__Stored data__:
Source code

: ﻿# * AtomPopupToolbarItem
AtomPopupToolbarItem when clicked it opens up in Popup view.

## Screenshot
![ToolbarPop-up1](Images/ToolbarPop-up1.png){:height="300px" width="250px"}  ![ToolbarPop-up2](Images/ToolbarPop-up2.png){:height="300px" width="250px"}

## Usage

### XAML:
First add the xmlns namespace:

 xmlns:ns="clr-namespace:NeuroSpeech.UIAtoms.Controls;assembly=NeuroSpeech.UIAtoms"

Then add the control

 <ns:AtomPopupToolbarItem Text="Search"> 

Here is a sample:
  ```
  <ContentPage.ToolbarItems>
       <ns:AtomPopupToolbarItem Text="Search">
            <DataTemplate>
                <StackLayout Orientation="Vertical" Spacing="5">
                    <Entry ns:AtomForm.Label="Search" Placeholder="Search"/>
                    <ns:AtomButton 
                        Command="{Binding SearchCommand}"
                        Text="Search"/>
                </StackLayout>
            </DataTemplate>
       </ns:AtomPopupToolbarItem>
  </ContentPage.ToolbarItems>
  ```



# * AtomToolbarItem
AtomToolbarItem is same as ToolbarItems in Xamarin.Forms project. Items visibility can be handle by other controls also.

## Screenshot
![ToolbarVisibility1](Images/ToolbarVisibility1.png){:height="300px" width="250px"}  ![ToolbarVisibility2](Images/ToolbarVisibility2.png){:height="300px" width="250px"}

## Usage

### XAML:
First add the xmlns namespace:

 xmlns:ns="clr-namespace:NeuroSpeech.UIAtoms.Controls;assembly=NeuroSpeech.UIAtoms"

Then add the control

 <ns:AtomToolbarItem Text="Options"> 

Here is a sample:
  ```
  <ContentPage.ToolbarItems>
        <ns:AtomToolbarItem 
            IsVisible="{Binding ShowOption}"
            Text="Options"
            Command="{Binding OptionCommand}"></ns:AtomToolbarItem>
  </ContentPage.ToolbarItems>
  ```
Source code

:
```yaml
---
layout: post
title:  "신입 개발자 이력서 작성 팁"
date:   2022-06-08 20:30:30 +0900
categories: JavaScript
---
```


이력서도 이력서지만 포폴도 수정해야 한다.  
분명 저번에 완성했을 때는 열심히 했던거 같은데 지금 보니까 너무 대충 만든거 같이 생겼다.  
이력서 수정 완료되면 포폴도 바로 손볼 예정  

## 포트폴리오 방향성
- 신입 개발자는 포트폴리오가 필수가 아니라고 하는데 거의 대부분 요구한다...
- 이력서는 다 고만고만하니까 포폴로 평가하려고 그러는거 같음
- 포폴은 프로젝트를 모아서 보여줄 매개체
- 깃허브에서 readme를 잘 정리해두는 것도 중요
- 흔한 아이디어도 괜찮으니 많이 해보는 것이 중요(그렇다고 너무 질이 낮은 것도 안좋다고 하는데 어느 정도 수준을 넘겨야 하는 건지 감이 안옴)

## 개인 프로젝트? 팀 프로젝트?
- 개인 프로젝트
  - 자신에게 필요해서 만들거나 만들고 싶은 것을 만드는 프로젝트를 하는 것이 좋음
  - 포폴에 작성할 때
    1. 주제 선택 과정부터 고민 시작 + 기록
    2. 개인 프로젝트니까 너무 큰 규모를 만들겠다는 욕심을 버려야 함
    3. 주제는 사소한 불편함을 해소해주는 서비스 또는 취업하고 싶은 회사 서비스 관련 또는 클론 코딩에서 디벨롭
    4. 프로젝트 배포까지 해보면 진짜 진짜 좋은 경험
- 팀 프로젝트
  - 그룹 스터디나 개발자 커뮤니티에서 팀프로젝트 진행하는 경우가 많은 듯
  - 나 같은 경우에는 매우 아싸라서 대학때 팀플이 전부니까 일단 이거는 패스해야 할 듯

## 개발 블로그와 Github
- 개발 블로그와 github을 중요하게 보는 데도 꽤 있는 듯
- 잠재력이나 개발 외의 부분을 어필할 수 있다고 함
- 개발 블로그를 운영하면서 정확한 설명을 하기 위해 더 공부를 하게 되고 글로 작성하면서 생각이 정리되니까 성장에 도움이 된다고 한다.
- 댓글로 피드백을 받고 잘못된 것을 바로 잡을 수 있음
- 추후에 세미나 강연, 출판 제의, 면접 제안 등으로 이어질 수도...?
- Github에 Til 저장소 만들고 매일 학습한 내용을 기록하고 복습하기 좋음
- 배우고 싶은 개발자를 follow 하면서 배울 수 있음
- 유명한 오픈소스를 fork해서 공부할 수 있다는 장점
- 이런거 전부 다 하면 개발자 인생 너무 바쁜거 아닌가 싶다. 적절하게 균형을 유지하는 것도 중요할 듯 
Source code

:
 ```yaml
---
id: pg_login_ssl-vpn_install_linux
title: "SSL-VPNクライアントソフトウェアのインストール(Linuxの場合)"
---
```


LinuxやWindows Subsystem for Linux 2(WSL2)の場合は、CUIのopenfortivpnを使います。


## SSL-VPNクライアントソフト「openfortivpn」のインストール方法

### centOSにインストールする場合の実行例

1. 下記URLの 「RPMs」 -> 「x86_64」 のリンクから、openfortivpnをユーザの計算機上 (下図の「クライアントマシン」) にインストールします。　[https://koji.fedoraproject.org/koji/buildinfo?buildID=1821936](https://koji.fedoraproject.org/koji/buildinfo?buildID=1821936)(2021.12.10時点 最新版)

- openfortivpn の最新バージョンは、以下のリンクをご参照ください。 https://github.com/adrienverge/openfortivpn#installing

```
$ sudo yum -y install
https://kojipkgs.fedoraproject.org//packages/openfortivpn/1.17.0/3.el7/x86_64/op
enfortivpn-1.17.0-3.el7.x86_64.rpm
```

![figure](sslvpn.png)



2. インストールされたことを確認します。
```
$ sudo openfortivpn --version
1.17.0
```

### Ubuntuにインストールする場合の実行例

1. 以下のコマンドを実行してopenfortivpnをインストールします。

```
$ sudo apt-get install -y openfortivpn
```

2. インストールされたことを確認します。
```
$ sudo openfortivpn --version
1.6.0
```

__About this task__: Could I ask you to return the records exactly and in full?

__Exercise result__:
Source code

: ﻿# * AtomPopupToolbarItem
AtomPopupToolbarItem when clicked it opens up in Popup view.

## Screenshot
![ToolbarPop-up1](Images/ToolbarPop-up1.png){:height="300px" width="250px"}  ![ToolbarPop-up2](Images/ToolbarPop-up2.png){:height="300px" width="250px"}

## Usage

### XAML:
First add the xmlns namespace:

 xmlns:ns="clr-namespace:NeuroSpeech.UIAtoms.Controls;assembly=NeuroSpeech.UIAtoms"

Then add the control

 <ns:AtomPopupToolbarItem Text="Search"> 

Here is a sample:
  ```
  <ContentPage.ToolbarItems>
       <ns:AtomPopupToolbarItem Text="Search">
            <DataTemplate>
                <StackLayout Orientation="Vertical" Spacing="5">
                    <Entry ns:AtomForm.Label="Search" Placeholder="Search"/>
                    <ns:AtomButton 
                        Command="{Binding SearchCommand}"
                        Text="Search"/>
                </StackLayout>
            </DataTemplate>
       </ns:AtomPopupToolbarItem>
  </ContentPage.ToolbarItems>
  ```



# * AtomToolbarItem
AtomToolbarItem is same as ToolbarItems in Xamarin.Forms project. Items visibility can be handle by other controls also.

## Screenshot
![ToolbarVisibility1](Images/ToolbarVisibility1.png){:height="300px" width="250px"}  ![ToolbarVisibility2](Images/ToolbarVisibility2.png){:height="300px" width="250px"}

## Usage

### XAML:
First add the xmlns namespace:

 xmlns:ns="clr-namespace:NeuroSpeech.UIAtoms.Controls;assembly=NeuroSpeech.UIAtoms"

Then add the control

 <ns:AtomToolbarItem Text="Options"> 

Here is a sample:
  ```
  <ContentPage.ToolbarItems>
        <ns:AtomToolbarItem 
            IsVisible="{Binding ShowOption}"
            Text="Options"
            Command="{Binding OptionCommand}"></ns:AtomToolbarItem>
  </ContentPage.ToolbarItems>
  ```
Source code

:
```yaml
---
layout: post
title:  "신입 개발자 이력서 작성 팁"
date:   2022-06-08 20:30:30 +0900
categories: JavaScript
---
```


이력서도 이력서지만 포폴도 수정해야 한다.  
분명 저번에 완성했을 때는 열심히 했던거 같은데 지금 보니까 너무 대충 만든거 같이 생겼다.  
이력서 수정 완료되면 포폴도 바로 손볼 예정  

## 포트폴리오 방향성
- 신입 개발자는 포트폴리오가 필수가 아니라고 하는데 거의 대부분 요구한다...
- 이력서는 다 고만고만하니까 포폴로 평가하려고 그러는거 같음
- 포폴은 프로젝트를 모아서 보여줄 매개체
- 깃허브에서 readme를 잘 정리해두는 것도 중요
- 흔한 아이디어도 괜찮으니 많이 해보는 것이 중요(그렇다고 너무 질이 낮은 것도 안좋다고 하는데 어느 정도 수준을 넘겨야 하는 건지 감이 안옴)

## 개인 프로젝트? 팀 프로젝트?
- 개인 프로젝트
  - 자신에게 필요해서 만들거나 만들고 싶은 것을 만드는 프로젝트를 하는 것이 좋음
  - 포폴에 작성할 때
    1. 주제 선택 과정부터 고민 시작 + 기록
    2. 개인 프로젝트니까 너무 큰 규모를 만들겠다는 욕심을 버려야 함
    3. 주제는 사소한 불편함을 해소해주는 서비스 또는 취업하고 싶은 회사 서비스 관련 또는 클론 코딩에서 디벨롭
    4. 프로젝트 배포까지 해보면 진짜 진짜 좋은 경험
- 팀 프로젝트
  - 그룹 스터디나 개발자 커뮤니티에서 팀프로젝트 진행하는 경우가 많은 듯
  - 나 같은 경우에는 매우 아싸라서 대학때 팀플이 전부니까 일단 이거는 패스해야 할 듯

## 개발 블로그와 Github
- 개발 블로그와 github을 중요하게 보는 데도 꽤 있는 듯
- 잠재력이나 개발 외의 부분을 어필할 수 있다고 함
- 개발 블로그를 운영하면서 정확한 설명을 하기 위해 더 공부를 하게 되고 글로 작성하면서 생각이 정리되니까 성장에 도움이 된다고 한다.
- 댓글로 피드백을 받고 잘못된 것을 바로 잡을 수 있음
- 추후에 세미나 강연, 출판 제의, 면접 제안 등으로 이어질 수도...?
- Github에 Til 저장소 만들고 매일 학습한 내용을 기록하고 복습하기 좋음
- 배우고 싶은 개발자를 follow 하면서 배울 수 있음
- 유명한 오픈소스를 fork해서 공부할 수 있다는 장점
- 이런거 전부 다 하면 개발자 인생 너무 바쁜거 아닌가 싶다. 적절하게 균형을 유지하는 것도 중요할 듯 
Source code

:
 ```yaml
---
id: pg_login_ssl-vpn_install_linux
title: "SSL-VPNクライアントソフトウェアのインストール(Linuxの場合)"
---
```


LinuxやWindows Subsystem for Linux 2(WSL2)の場合は、CUIのopenfortivpnを使います。


## SSL-VPNクライアントソフト「openfortivpn」のインストール方法

### centOSにインストールする場合の実行例

1. 下記URLの 「RPMs」 -> 「x86_64」 のリンクから、openfortivpnをユーザの計算機上 (下図の「クライアントマシン」) にインストールします。　[https://koji.fedoraproject.org/koji/buildinfo?buildID=1821936](https://koji.fedoraproject.org/koji/buildinfo?buildID=1821936)(2021.12.10時点 最新版)

- openfortivpn の最新バージョンは、以下のリンクをご参照ください。 https://github.com/adrienverge/openfortivpn#installing

```
$ sudo yum -y install
https://kojipkgs.fedoraproject.org//packages/openfortivpn/1.17.0/3.el7/x86_64/op
enfortivpn-1.17.0-3.el7.x86_64.rpm
```

![figure](sslvpn.png)



2. インストールされたことを確認します。
```
$ sudo openfortivpn --version
1.17.0
```

### Ubuntuにインストールする場合の実行例

1. 以下のコマンドを実行してopenfortivpnをインストールします。

```
$ sudo apt-get install -y openfortivpn
```

2. インストールされたことを確認します。
```
$ sudo openfortivpn --version
1.6.0
```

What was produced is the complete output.